** WORK REQUEST **
Report each line from the listing that the string "detailed" appears in.
RECORDS FOR THIS TASK Start Marker
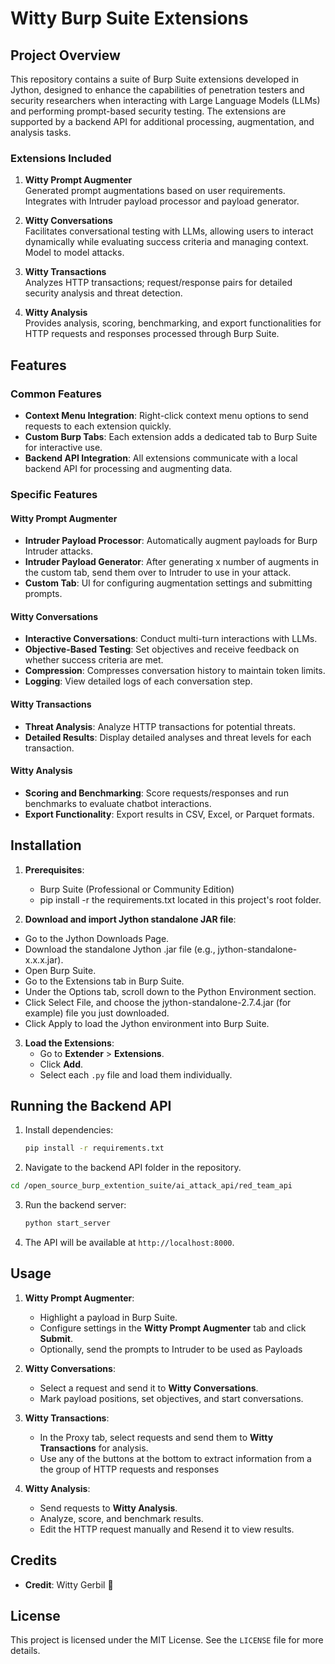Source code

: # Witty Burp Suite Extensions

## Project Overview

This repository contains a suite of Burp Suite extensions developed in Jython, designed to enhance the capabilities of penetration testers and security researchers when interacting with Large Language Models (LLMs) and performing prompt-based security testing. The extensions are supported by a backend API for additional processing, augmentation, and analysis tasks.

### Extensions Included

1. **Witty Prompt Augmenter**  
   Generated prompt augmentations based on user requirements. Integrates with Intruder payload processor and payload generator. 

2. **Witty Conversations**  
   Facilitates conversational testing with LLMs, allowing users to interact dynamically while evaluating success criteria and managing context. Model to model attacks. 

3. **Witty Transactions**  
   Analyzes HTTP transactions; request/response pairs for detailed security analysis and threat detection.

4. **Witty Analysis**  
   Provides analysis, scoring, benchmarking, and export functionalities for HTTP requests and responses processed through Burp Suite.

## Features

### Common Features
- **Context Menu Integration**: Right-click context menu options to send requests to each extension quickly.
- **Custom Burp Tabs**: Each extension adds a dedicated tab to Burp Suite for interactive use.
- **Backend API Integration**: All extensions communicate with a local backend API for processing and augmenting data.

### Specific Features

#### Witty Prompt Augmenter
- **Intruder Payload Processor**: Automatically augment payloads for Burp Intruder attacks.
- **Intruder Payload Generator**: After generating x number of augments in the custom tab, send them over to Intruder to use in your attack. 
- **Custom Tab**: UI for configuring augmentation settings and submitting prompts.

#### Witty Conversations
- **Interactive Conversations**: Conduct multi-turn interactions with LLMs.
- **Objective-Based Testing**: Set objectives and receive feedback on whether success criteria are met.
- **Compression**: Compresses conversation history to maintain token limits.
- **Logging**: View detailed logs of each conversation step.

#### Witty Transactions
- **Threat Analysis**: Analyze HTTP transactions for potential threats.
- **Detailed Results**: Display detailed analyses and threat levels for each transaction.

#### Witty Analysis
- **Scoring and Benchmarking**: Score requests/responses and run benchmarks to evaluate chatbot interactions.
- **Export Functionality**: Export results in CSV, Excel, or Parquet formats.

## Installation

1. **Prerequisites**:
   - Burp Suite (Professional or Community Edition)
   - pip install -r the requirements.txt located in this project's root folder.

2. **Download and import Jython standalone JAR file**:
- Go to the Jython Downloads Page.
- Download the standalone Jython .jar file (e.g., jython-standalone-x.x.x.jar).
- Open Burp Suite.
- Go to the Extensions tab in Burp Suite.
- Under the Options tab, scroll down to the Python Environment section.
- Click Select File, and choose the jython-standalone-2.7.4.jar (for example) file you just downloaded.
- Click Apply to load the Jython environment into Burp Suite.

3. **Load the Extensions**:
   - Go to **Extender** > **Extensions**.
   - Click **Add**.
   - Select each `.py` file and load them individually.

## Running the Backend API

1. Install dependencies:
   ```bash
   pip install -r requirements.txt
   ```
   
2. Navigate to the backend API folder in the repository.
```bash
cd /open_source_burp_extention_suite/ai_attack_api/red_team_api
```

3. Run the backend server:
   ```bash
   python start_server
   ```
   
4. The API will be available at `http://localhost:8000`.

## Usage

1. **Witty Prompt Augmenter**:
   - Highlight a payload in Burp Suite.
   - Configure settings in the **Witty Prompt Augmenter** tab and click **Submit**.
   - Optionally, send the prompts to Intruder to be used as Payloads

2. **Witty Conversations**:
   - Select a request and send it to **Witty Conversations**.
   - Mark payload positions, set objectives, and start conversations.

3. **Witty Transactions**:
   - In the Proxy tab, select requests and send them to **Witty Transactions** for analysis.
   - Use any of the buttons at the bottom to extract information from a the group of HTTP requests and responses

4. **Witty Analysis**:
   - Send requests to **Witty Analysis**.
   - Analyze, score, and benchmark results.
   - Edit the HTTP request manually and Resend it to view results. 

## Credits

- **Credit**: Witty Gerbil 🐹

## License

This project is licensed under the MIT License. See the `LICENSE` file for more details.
RECORDS FOR THIS TASK End Marker
RECORDS FOR THIS TASK Start Marker
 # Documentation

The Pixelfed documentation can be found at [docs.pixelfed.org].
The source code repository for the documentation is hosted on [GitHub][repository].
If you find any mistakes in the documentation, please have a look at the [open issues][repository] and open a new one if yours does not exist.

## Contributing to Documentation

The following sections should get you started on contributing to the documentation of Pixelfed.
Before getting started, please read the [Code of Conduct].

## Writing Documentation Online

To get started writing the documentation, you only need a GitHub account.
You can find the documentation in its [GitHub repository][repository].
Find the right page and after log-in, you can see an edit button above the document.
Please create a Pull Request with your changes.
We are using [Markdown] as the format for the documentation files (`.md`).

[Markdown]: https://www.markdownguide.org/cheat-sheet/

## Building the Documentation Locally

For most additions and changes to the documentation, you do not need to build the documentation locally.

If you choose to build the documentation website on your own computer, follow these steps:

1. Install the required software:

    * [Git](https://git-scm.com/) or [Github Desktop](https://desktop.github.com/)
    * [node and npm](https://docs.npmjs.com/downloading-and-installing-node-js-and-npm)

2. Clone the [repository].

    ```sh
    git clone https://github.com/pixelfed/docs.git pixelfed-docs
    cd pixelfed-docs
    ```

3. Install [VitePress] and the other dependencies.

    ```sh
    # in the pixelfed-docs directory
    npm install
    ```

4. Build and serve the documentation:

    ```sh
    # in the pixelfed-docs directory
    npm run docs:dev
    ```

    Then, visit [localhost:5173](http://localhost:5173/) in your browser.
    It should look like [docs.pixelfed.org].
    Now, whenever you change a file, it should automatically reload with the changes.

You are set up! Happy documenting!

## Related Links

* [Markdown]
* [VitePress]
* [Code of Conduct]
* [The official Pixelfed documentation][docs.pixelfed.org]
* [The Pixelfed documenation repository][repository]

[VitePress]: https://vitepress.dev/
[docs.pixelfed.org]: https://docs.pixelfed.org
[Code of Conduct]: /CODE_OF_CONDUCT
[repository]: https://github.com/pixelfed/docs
RECORDS FOR THIS TASK End Marker
RECORDS FOR THIS TASK Start Marker
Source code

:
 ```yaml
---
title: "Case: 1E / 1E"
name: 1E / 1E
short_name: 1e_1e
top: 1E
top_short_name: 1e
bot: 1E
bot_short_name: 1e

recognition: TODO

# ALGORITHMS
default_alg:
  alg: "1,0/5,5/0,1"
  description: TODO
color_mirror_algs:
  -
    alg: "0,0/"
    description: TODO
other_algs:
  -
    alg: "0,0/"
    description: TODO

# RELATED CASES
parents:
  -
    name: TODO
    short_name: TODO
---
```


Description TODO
RECORDS FOR THIS TASK End Marker
** REPLY TO THE TASK **
   Analyzes HTTP transactions; request/response pairs for detailed security analysis and threat detection.
- **Logging**: View detailed logs of each conversation step.
- **Detailed Results**: Display detailed analyses and threat levels for each transaction.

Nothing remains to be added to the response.